▼
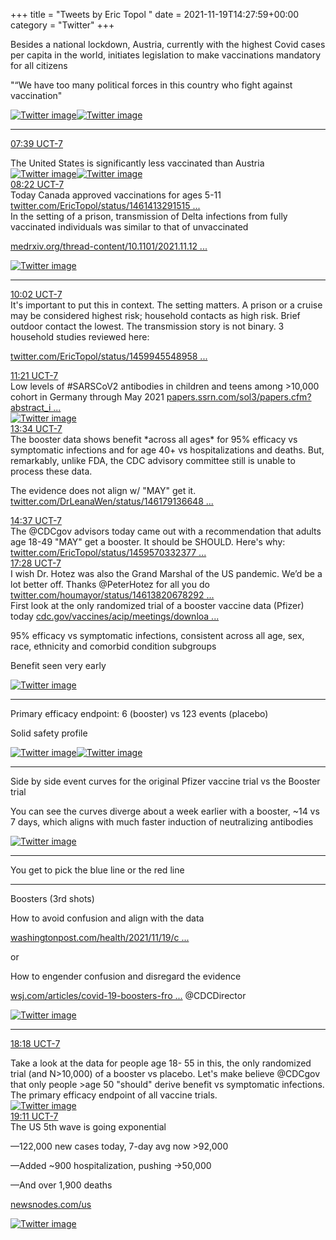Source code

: +++
title = "Tweets by Eric Topol " 
date = 2021-11-19T14:27:59+00:00
category = "Twitter"
+++
<div class="thread"> 
<div class="thread-content"> 
Besides a national lockdown, Austria, currently with the highest Covid cases per capita in the world, initiates legislation to make vaccinations mandatory for all citizens

"“We have too many political forces in this country who fight against vaccination" </div> 
<a href="/twitter/erictopol/images/FEkBishUcAIA9ve.jpg"  ><img src="/twitter/erictopol/images/FEkBishUcAIA9ve.jpg" alt="Twitter image" ></img></a><a href="/twitter/erictopol/images/FEkC0KeVQAU1hQu.jpg"  ><img src="/twitter/erictopol/images/FEkC0KeVQAU1hQu.jpg" alt="Twitter image" ></img></a><hr><div class="profile"> 
<a href="https://twitter.com/erictopol/status/1461705617681227785" target="_blank" rel="noreferer">07:39 UCT-7</a> 
</div> 
<div class="content"> 
The United States is significantly less vaccinated than Austria </div> 
<a href="/twitter/erictopol/images/FEkFVgXVUAkBUe_.jpg"  ><img src="/twitter/erictopol/images/FEkFVgXVUAkBUe_.jpg" alt="Twitter image" ></img></a><a href="/twitter/erictopol/images/FEkFZ9rVUAIwxmZ.jpg"  ><img src="/twitter/erictopol/images/FEkFZ9rVUAIwxmZ.jpg" alt="Twitter image" ></img></a></div> 
<div class="tweet"> 
<div class="profile"> 
<a href="https://twitter.com/erictopol/status/1461716467221557251" target="_blank" rel="noreferer">08:22 UCT-7</a> 
</div> 
<div class="content"> 
Today Canada approved vaccinations for ages 5-11 <a href="https://twitter.com/EricTopol/status/1461413291515793408" target="_blank" rel="noreferer">twitter.com/EricTopol/status/1461413291515 ...</a> 
</div> 
</div> 
<div class="thread"> 
<div class="thread-content"> 
In the setting of a prison, transmission of Delta infections from fully vaccinated individuals was similar to that of unvaccinated 

<a href="https://www.medrxiv.org/thread-content/10.1101/2021.11.12.21265796v1" target="_blank" rel="noreferer">medrxiv.org/thread-content/10.1101/2021.11.12 ...</a> 
 </div> 
<a href="/twitter/erictopol/images/FEkZEMnVgAgJAiB.jpg"  ><img src="/twitter/erictopol/images/FEkZEMnVgAgJAiB.jpg" alt="Twitter image" ></img></a><hr><div class="profile"> 
<a href="https://twitter.com/erictopol/status/1461741637416017922" target="_blank" rel="noreferer">10:02 UCT-7</a> 
</div> 
<div class="content"> 
It's important to put this in context. The setting matters. A prison or a cruise may be considered highest risk; household contacts as high risk. Brief outdoor contact the lowest. The transmission story is not binary. 3 household studies reviewed here:

<a href="https://twitter.com/EricTopol/status/1459945548958494721" target="_blank" rel="noreferer">twitter.com/EricTopol/status/1459945548958 ...</a> 
</div> 
</div> 
<div class="tweet"> 
<div class="profile"> 
<a href="https://twitter.com/erictopol/status/1461761689674665985" target="_blank" rel="noreferer">11:21 UCT-7</a> 
</div> 
<div class="content"> 
Low levels of #SARSCoV2 antibodies in children and teens among &gt;10,000 cohort in Germany through May 2021 <a href="https://papers.ssrn.com/sol3/papers.cfm?abstract_id=3965378" target="_blank" rel="noreferer">papers.ssrn.com/sol3/papers.cfm?abstract_i ...</a> 
 </div> 
<a href="/twitter/erictopol/images/FEkz47AVEAIlRnc.jpg"  ><img src="/twitter/erictopol/images/FEkz47AVEAIlRnc.jpg" alt="Twitter image" ></img></a></div> 
<div class="tweet"> 
<div class="profile"> 
<a href="https://twitter.com/erictopol/status/1461794967874068489" target="_blank" rel="noreferer">13:34 UCT-7</a> 
</div> 
<div class="content"> 
The booster data shows benefit *across all ages* for 95% efficacy vs symptomatic infections and for age 40+ vs hospitalizations and deaths. But, remarkably,  unlike FDA, the CDC advisory committee still is unable to process these data.

The evidence does not align w/ "MAY" get it. <a href="https://twitter.com/DrLeanaWen/status/1461791366489518084" target="_blank" rel="noreferer">twitter.com/DrLeanaWen/status/146179136648 ...</a> 
</div> 
</div> 
<div class="tweet"> 
<div class="profile"> 
<a href="https://twitter.com/erictopol/status/1461810844854018050" target="_blank" rel="noreferer">14:37 UCT-7</a> 
</div> 
<div class="content"> 
The @CDCgov advisors today came out with a recommendation that adults age 18-49 "MAY" get a booster. It should be SHOULD. Here's why: <a href="https://twitter.com/EricTopol/status/1459570332377907200" target="_blank" rel="noreferer">twitter.com/EricTopol/status/1459570332377 ...</a> 
</div> 
</div> 
<div class="tweet"> 
<div class="profile"> 
<a href="https://twitter.com/erictopol/status/1461853953604214784" target="_blank" rel="noreferer">17:28 UCT-7</a> 
</div> 
<div class="content"> 
I wish Dr. Hotez was also the Grand Marshal of the US pandemic. We’d be a lot better off. Thanks @PeterHotez for all you do <a href="https://twitter.com/houmayor/status/1461382067829231623" target="_blank" rel="noreferer">twitter.com/houmayor/status/14613820678292 ...</a> 
</div> 
</div> 
<div class="thread"> 
<div class="thread-content"> 
First look at the only randomized trial of a booster vaccine data (Pfizer) today <a href="https://www.cdc.gov/vaccines/acip/meetings/downloads/slides-2021-11-19/02-COVID-Perez-508.pdf" target="_blank" rel="noreferer">cdc.gov/vaccines/acip/meetings/downloa ...</a> 


95% efficacy vs symptomatic infections, consistent across all age, sex, race, ethnicity and comorbid condition subgroups 

Benefit seen very early </div> 
<a href="/twitter/erictopol/images/FElO2f-VIAMvRaB.jpg"  ><img src="/twitter/erictopol/images/FElO2f-VIAMvRaB.jpg" alt="Twitter image" ></img></a><hr><div class="thread-content"> 
Primary efficacy endpoint: 6 (booster) vs 123 events (placebo)

Solid safety profile </div> 
<a href="/twitter/erictopol/images/FElQ-oUVcAAltjk.jpg"  ><img src="/twitter/erictopol/images/FElQ-oUVcAAltjk.jpg" alt="Twitter image" ></img></a><a href="/twitter/erictopol/images/FElRndoVUAo88du.jpg"  ><img src="/twitter/erictopol/images/FElRndoVUAo88du.jpg" alt="Twitter image" ></img></a><hr><div class="thread-content"> 
Side by side event curves for the original Pfizer vaccine trial vs the Booster trial

You can see the curves diverge about a week earlier with a booster, ~14 vs 7 days, which aligns with much faster induction of neutralizing antibodies </div> 
<a href="/twitter/erictopol/images/FElVHaLVgAAyK7n.jpg"  ><img src="/twitter/erictopol/images/FElVHaLVgAAyK7n.jpg" alt="Twitter image" ></img></a><hr><div class="thread-content"> 
You get to pick the blue line or the red line</div> 
<hr><div class="thread-content"> 
Boosters (3rd shots)

How to avoid confusion and align with the data

<a href="https://www.washingtonpost.com/health/2021/11/19/cdc-advisers-pfizer-moderna-booster-shots-adults/" target="_blank" rel="noreferer">washingtonpost.com/health/2021/11/19/c ...</a> 


or 

How to engender confusion and disregard the evidence 

<a href="https://www.wsj.com/articles/covid-19-boosters-from-pfizer-biontech-moderna-cleared-for-all-u-s-adults-11637329341?mod=hp_lead_pos3" target="_blank" rel="noreferer">wsj.com/articles/covid-19-boosters-fro ...</a> 
  @CDCDirector </div> 
<a href="/twitter/erictopol/images/FEmUztKVcAM2-oF.jpg"  ><img src="/twitter/erictopol/images/FEmUztKVcAM2-oF.jpg" alt="Twitter image" ></img></a><hr><div class="profile"> 
<a href="https://twitter.com/erictopol/status/1461866425270738948" target="_blank" rel="noreferer">18:18 UCT-7</a> 
</div> 
<div class="content"> 
Take a look at the data for people age 18- 55 in this, the only randomized trial (and N&gt;10,000) of a booster vs placebo. Let's make believe @CDCgov that only people &gt;age 50 "should" derive benefit vs symptomatic infections. The primary efficacy endpoint of all vaccine trials. </div> 
<a href="/twitter/erictopol/images/FEmWfKPVcAAgy-r.jpg"  ><img src="/twitter/erictopol/images/FEmWfKPVcAAgy-r.jpg" alt="Twitter image" ></img></a></div> 
<div class="tweet"> 
<div class="profile"> 
<a href="https://twitter.com/erictopol/status/1461879917356802052" target="_blank" rel="noreferer">19:11 UCT-7</a> 
</div> 
<div class="content"> 
The US 5th wave is going exponential

—122,000 new cases today, 7-day avg now &gt;92,000

—Added ~900 hospitalization, pushing -&gt;50,000

—And over 1,900 deaths

<a href="https://newsnodes.com/us" target="_blank" rel="noreferer">newsnodes.com/us</a> 
 </div> 
<a href="/twitter/erictopol/images/FEmiM1gVIAQEMOy.jpg"  ><img src="/twitter/erictopol/images/FEmiM1gVIAQEMOy.jpg" alt="Twitter image" ></img></a></div> 


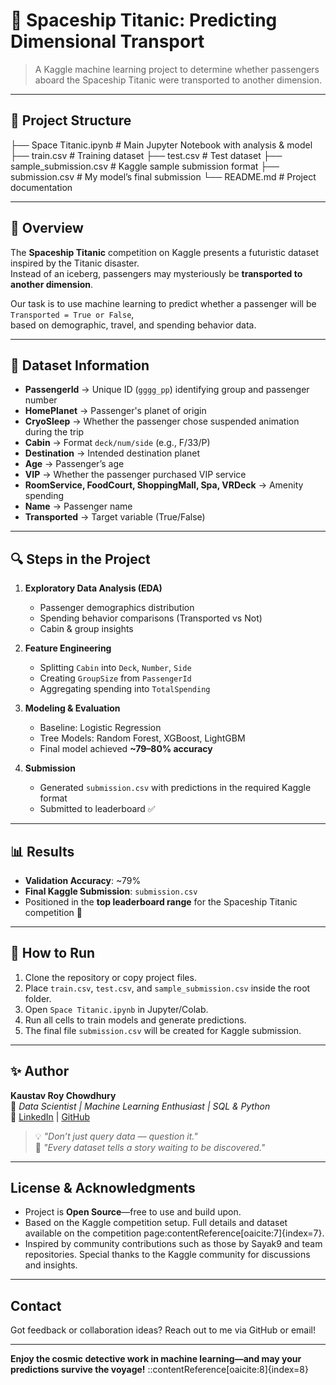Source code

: # 🚀 Spaceship Titanic: Predicting Dimensional Transport  

> A Kaggle machine learning project to determine whether passengers aboard the Spaceship Titanic were transported to another dimension.  

---

## 📂 Project Structure

├── Space Titanic.ipynb # Main Jupyter Notebook with analysis & model
├── train.csv # Training dataset
├── test.csv # Test dataset
├── sample_submission.csv # Kaggle sample submission format
├── submission.csv # My model’s final submission
└── README.md # Project documentation


---

## 📖 Overview  

The **Spaceship Titanic** competition on Kaggle presents a futuristic dataset inspired by the Titanic disaster.  
Instead of an iceberg, passengers may mysteriously be **transported to another dimension**.  

Our task is to use machine learning to predict whether a passenger will be `Transported = True or False`,  
based on demographic, travel, and spending behavior data.  

---

## 🧾 Dataset Information  

- **PassengerId** → Unique ID (`gggg_pp`) identifying group and passenger number  
- **HomePlanet** → Passenger's planet of origin  
- **CryoSleep** → Whether the passenger chose suspended animation during the trip  
- **Cabin** → Format `deck/num/side` (e.g., F/33/P)  
- **Destination** → Intended destination planet  
- **Age** → Passenger’s age  
- **VIP** → Whether the passenger purchased VIP service  
- **RoomService, FoodCourt, ShoppingMall, Spa, VRDeck** → Amenity spending  
- **Name** → Passenger name  
- **Transported** → Target variable (True/False)  

---

## 🔍 Steps in the Project  

1. **Exploratory Data Analysis (EDA)**  
   - Passenger demographics distribution  
   - Spending behavior comparisons (Transported vs Not)  
   - Cabin & group insights  

   

2. **Feature Engineering**  
   - Splitting `Cabin` into `Deck`, `Number`, `Side`  
   - Creating `GroupSize` from `PassengerId`  
   - Aggregating spending into `TotalSpending`  

   

3. **Modeling & Evaluation**  
   - Baseline: Logistic Regression  
   - Tree Models: Random Forest, XGBoost, LightGBM  
   - Final model achieved **~79–80% accuracy**  

    

4. **Submission**  
   - Generated `submission.csv` with predictions in the required Kaggle format  
   - Submitted to leaderboard ✅  

   

---

## 📊 Results  

- **Validation Accuracy**: ~79%  
- **Final Kaggle Submission**: `submission.csv`  
- Positioned in the **top leaderboard range** for the Spaceship Titanic competition 🚀  

---

## 📌 How to Run  

1. Clone the repository or copy project files.  
2. Place `train.csv`, `test.csv`, and `sample_submission.csv` inside the root folder.  
3. Open `Space Titanic.ipynb` in Jupyter/Colab.  
4. Run all cells to train models and generate predictions.  
5. The final file `submission.csv` will be created for Kaggle submission.  

---

## ✨ Author  

**Kaustav Roy Chowdhury**  
💼 *Data Scientist | Machine Learning Enthusiast | SQL & Python*  
🔗 [LinkedIn](https://www.linkedin.com/) | [GitHub](https://github.com/)  

> 💡 *"Don’t just query data — question it."*  
> 🌌 *"Every dataset tells a story waiting to be discovered."*  

---


## License & Acknowledgments

- Project is **Open Source**—free to use and build upon.
- Based on the Kaggle competition setup. Full details and dataset available on the competition page:contentReference[oaicite:7]{index=7}.
- Inspired by community contributions such as those by Sayak9 and team repositories. Special thanks to the Kaggle community for discussions and insights.

---

## Contact

Got feedback or collaboration ideas? Reach out to me via GitHub or email!

---

**Enjoy the cosmic detective work in machine learning—and may your predictions survive the voyage!**
::contentReference[oaicite:8]{index=8}
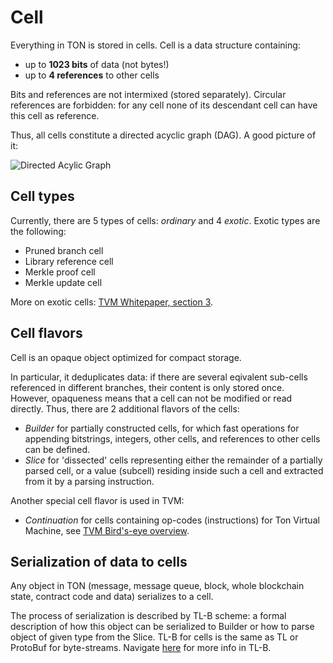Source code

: # Cell

Everything in TON is stored in cells. Cell is a data structure containing:
- up to **1023 bits**  of data (not bytes!)
- up to **4 references** to other cells

Bits and references are not intermixed (stored separately). Circular references are forbidden: for any cell none of its descendant cell can have this cell as reference.

Thus, all cells constitute a directed acyclic graph (DAG). A good picture of it:

![Directed Acylic Graph](/img/docs/dag.png)

## Cell types

Currently, there are 5 types of cells: _ordinary_ and 4 _exotic_.
Exotic types are the following:
* Pruned branch cell
* Library reference cell
* Merkle proof cell
* Merkle update cell

More on exotic cells: [TVM Whitepaper, section 3](https://ton.org/tvm.pdf).

## Cell flavors

Cell is an opaque object optimized for compact storage.

In particular, it deduplicates data: if there are several eqivalent sub-cells referenced in different branches, their content is only stored once. However, opaqueness means that a cell can not be modified or read directly. Thus, there are 2 additional flavors of the cells:
* _Builder_ for partially constructed cells, for which fast operations for appending bitstrings, integers, other cells, and references to other cells can be defined.
* _Slice_ for 'dissected' cells representing either the remainder of a partially parsed cell, or a value (subcell) residing inside such a cell and extracted from it by a parsing instruction.

Another special cell flavor is used in TVM:

* _Continuation_  for cells containing op-codes (instructions) for Ton Virtual Machine, see [TVM Bird's-eye overview](/smart-contracts/tvm_overview.md).

## Serialization of data to cells

Any object in TON (message, message queue, block, whole blockchain state, contract code and data) serializes to a cell.

The process of serialization is described by TL-B scheme: a formal description of how this object can be serialized to Builder or how to parse object of given type from the Slice.
TL-B for cells is the same as TL or ProtoBuf for byte-streams.
Navigate [here](/overviews/TL-B.md) for more info in TL-B.
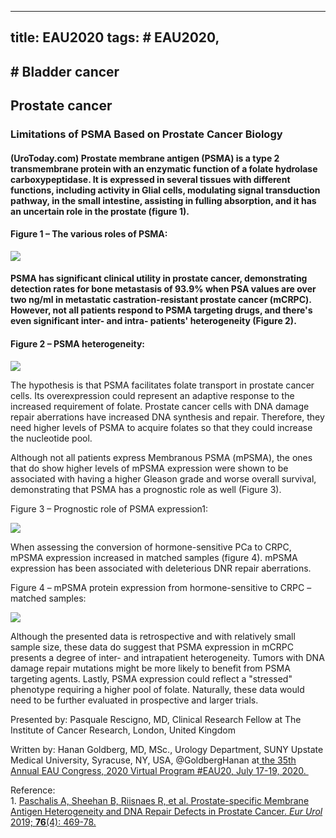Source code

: 
---
title: EAU2020
tags: # EAU2020, 
---
## # Bladder cancer
## Prostate cancer
### Limitations of PSMA Based on Prostate Cancer Biology
#### <!--StartFragment-->(UroToday.com) Prostate membrane antigen (PSMA) is a type 2 transmembrane protein with an enzymatic function of a folate hydrolase carboxypeptidase. It is expressed in several tissues with different functions, including activity in Glial cells, modulating signal transduction pathway, in the small intestine, assisting in fulling absorption, and it has an uncertain role in the prostate (figure 1).
#### Figure 1 – The various roles of PSMA:

![](https://www.urotoday.com/images/EAU2020_Rescigno_1.png)
#### PSMA has significant clinical utility in prostate cancer, demonstrating detection rates for bone metastasis of 93.9% when PSA values are over two ng/ml in metastatic castration-resistant prostate cancer (mCRPC). However, not all patients respond to PSMA targeting drugs, and there's even significant inter- and intra- patients' heterogeneity (Figure 2).
#### Figure 2 – PSMA heterogeneity:
![](https://www.urotoday.com/images/EAU2020_Rescigno_2.png)

The hypothesis is that PSMA facilitates folate transport in prostate cancer cells. Its overexpression could represent an adaptive response to the increased requirement of folate. Prostate cancer cells with DNA damage repair aberrations have increased DNA synthesis and repair. Therefore, they need higher levels of PSMA to acquire folates so that they could increase the nucleotide pool.

Although not all patients express Membranous PSMA (mPSMA), the ones that do show higher levels of mPSMA expression were shown to be associated with having a higher Gleason grade and worse overall survival, demonstrating that PSMA has a prognostic role as well (Figure 3).

Figure 3 – Prognostic role of PSMA expression1:

![](https://www.urotoday.com/images/EAU2020_Rescigno_3.png)

When assessing the conversion of hormone-sensitive PCa to CRPC, mPSMA expression increased in matched samples (figure 4). mPSMA expression has been associated with deleterious DNR repair aberrations.

Figure 4 – mPSMA protein expression from hormone-sensitive to CRPC – matched samples:

![](https://www.urotoday.com/images/EAU2020_Rescigno_4.png)

  
Although the presented data is retrospective and with relatively small sample size, these data do suggest that PSMA expression in mCRPC presents a degree of inter- and intrapatient heterogeneity. Tumors with DNA damage repair mutations might be more likely to benefit from PSMA targeting agents. Lastly, PSMA expression could reflect a "stressed" phenotype requiring a higher pool of folate. Naturally, these data would need to be further evaluated in prospective and larger trials.

Presented by: Pasquale Rescigno, MD, Clinical Research Fellow at The Institute of Cancer Research, London, United Kingdom

Written by: Hanan Goldberg, MD, MSc., Urology Department, SUNY Upstate Medical University, Syracuse, NY, USA, @GoldbergHanan at[ the 35th Annual EAU Congress, 2020 Virtual Program #EAU20, July 17-19, 2020.   
](https://www.urotoday.com/conference-highlights/eau-2020.html)

Reference:  
1\. [Paschalis A, Sheehan B, Riisnaes R, et al. Prostate-specific Membrane Antigen Heterogeneity and DNA Repair Defects in Prostate Cancer. _Eur Urol_ 2019; **76**(4): 469-78.](https://www.urotoday.com/recent-abstracts/urologic-oncology/prostate-cancer/114309-prostate-specific-membrane-antigen-heterogeneity-and-dna-repair-defects-in-prostate-cancer.html)<!--EndFragment-->
## 
## 
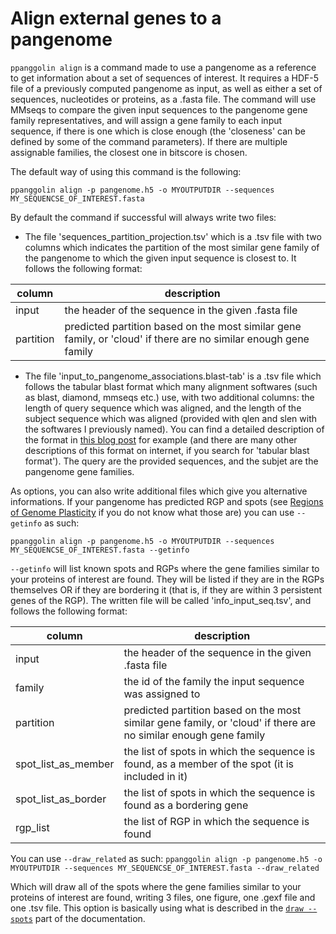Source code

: # Align external genes to a pangenome


`ppanggolin align` is a command made to use a pangenome as a reference to get information about a set of sequences of interest. It requires a HDF-5 file of a previously computed pangenome as input, as well as either a set of sequences, nucleotides or proteins, as a .fasta file.
The command will use MMseqs to compare the given input sequences to the pangenome gene family representatives, and will assign a gene family to each input sequence, if there is one which is close enough (the 'closeness' can be defined by some of the command parameters). If there are multiple assignable families, the closest one in bitscore is chosen.

The default way of using this command is the following:

`ppanggolin align -p pangenome.h5 -o MYOUTPUTDIR --sequences MY_SEQUENCSE_OF_INTEREST.fasta`


By default the command if successful will always write two files:

- The file 'sequences_partition_projection.tsv' which is a .tsv file with two columns which indicates the partition of the most similar gene family of the pangenome to which the given input sequence is closest to. It follows the following format:

| column | description |
|--------|-------------|
| input | the header of the sequence in the given .fasta file|
|partition| predicted partition based on the most similar gene family, or 'cloud' if there are no similar enough gene family|

- The file 'input_to_pangenome_associations.blast-tab' is a .tsv file which follows the tabular blast format which many alignment softwares (such as blast, diamond, mmseqs etc.) use, with two additional columns: the length of query sequence which was aligned, and the length of the subject sequence which was aligned (provided with qlen and slen with the softwares I previously named). You can find a detailed description of the format in [this blog post](https://www.metagenomics.wiki/tools/blast/blastn-output-format-6) for example (and there are many other descriptions of this format on internet, if you search for 'tabular blast format'). The query are the provided sequences, and the subjet are the pangenome gene families.

As options, you can also write additional files which give you alternative informations. If your pangenome has predicted RGP and spots (see [Regions of Genome Plasticity](RGP/rgpAnalyses.md) if you do not know what those are) 
you can use `--getinfo` as such:

`ppanggolin align -p pangenome.h5 -o MYOUTPUTDIR --sequences MY_SEQUENCSE_OF_INTEREST.fasta --getinfo`

`--getinfo` will list known spots and RGPs where the gene families similar to your proteins of interest are found. They will be listed if they are in the RGPs themselves OR if they are bordering it (that is, if they are within 3 persistent genes of the RGP).
The written file will be called 'info_input_seq.tsv', and follows the following format:

| column | description |
|--------|-------------|
| input | the header of the sequence in the given .fasta file|
|family| the id of the family the input sequence was assigned to|
|partition| predicted partition based on the most similar gene family, or 'cloud' if there are no similar enough gene family|
|spot_list_as_member| the list of spots in which the sequence is found, as a member of the spot (it is included in it)|
|spot_list_as_border| the list of spots in which the sequence is found as a bordering gene|
|rgp_list| the list of RGP in which the sequence is found|

You can use `--draw_related` as such:
`ppanggolin align -p pangenome.h5 -o MYOUTPUTDIR --sequences MY_SEQUENCSE_OF_INTEREST.fasta --draw_related`

Which will draw all of the spots where the gene families similar to your proteins of interest are found, writing 3 files, one figure, one .gexf file and one .tsv file. This option is basically using what is described in the [`draw --spots`](RGP/rgpOutputs.md#draw-spots) part of the documentation.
▲
▶ [Aim of the task]:
The answer must be a single number: the count of lines in the listing that hold the word "vaccinated".

▶ [Exercise result]:
2